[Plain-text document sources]
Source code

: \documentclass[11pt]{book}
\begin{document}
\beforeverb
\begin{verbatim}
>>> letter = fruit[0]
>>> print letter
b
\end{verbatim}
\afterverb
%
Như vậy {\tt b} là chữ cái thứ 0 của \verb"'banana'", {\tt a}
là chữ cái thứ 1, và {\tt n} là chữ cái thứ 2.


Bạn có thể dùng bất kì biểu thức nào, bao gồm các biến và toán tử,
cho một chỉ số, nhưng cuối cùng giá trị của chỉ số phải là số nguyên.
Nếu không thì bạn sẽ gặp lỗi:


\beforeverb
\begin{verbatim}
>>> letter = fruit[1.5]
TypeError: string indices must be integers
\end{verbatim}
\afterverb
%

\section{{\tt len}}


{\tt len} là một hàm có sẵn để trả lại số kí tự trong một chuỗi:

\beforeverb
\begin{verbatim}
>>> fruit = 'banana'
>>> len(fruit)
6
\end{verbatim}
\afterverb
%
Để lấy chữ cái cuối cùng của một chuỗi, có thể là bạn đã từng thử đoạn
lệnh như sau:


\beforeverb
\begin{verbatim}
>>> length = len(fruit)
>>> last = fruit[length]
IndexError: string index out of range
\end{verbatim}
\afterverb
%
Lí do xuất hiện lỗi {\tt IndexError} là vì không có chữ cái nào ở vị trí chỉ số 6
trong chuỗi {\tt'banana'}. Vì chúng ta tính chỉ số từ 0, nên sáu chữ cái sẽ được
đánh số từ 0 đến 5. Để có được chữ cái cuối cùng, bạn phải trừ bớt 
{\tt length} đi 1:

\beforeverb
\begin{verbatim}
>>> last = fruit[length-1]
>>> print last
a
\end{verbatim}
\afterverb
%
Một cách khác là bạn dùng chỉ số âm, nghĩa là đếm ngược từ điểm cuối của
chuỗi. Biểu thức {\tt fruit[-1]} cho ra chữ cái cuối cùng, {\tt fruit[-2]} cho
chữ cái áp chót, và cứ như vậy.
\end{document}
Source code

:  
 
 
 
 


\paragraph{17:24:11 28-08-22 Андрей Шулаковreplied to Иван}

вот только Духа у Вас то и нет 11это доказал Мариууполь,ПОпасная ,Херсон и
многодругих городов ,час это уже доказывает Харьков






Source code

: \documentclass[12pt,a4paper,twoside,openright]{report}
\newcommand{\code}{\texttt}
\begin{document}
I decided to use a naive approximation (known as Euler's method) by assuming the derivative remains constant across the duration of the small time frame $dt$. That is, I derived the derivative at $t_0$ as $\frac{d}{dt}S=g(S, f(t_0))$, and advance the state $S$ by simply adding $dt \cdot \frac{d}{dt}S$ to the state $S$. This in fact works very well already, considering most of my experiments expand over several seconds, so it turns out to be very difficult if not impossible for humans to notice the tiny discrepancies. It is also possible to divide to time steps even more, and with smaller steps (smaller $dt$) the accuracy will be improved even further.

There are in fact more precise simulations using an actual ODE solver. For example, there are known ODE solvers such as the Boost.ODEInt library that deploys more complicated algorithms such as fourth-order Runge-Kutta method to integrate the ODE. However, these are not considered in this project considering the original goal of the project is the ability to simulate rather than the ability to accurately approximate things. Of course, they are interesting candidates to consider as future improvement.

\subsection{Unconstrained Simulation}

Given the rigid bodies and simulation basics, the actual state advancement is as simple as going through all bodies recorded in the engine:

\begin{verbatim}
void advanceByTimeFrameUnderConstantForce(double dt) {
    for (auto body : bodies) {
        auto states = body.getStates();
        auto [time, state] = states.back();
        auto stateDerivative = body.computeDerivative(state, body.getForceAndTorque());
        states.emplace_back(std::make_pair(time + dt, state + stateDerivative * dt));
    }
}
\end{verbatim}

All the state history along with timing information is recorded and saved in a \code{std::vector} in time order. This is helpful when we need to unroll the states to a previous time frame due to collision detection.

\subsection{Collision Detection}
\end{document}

==

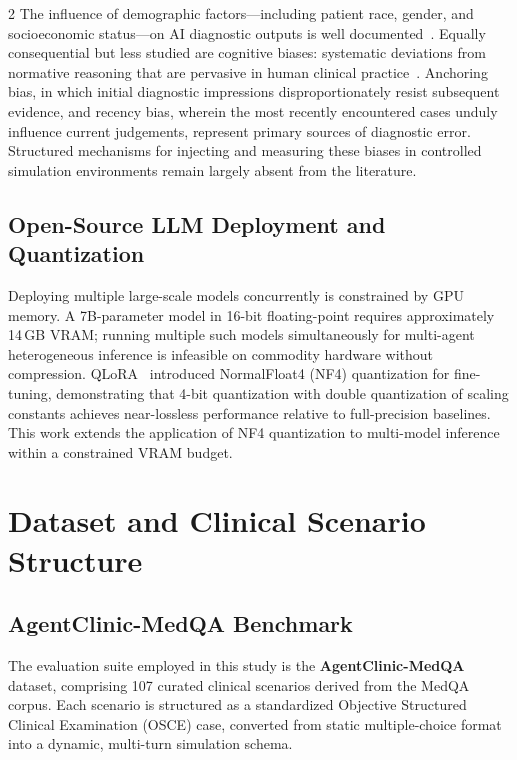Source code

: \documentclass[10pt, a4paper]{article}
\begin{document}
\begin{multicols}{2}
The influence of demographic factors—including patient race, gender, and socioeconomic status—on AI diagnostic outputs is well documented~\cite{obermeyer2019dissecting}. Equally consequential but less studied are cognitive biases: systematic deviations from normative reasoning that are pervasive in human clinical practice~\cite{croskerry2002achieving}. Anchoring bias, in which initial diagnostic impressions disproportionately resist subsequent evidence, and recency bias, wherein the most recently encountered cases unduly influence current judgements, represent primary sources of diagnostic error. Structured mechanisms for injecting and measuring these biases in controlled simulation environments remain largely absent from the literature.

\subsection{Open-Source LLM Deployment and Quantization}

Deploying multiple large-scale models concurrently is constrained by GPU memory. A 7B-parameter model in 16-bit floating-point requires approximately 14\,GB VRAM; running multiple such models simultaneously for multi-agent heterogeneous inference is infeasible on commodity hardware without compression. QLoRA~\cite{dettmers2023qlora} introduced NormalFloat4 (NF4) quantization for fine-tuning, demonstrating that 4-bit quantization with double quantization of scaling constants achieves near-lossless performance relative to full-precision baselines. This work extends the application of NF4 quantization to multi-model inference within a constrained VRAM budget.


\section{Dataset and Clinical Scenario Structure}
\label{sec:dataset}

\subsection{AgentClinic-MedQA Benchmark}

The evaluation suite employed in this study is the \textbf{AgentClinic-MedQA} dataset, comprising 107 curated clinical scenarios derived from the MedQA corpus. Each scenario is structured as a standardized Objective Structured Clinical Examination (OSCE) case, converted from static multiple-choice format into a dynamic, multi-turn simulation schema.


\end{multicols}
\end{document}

▶ **What you are asked to do**
Using the entries above, return each line in which the word "body" occurs.

▶ **Output for this exercise**
    for (auto body : bodies) {
        auto states = body.getStates();
        auto stateDerivative = body.computeDerivative(state, body.getForceAndTorque());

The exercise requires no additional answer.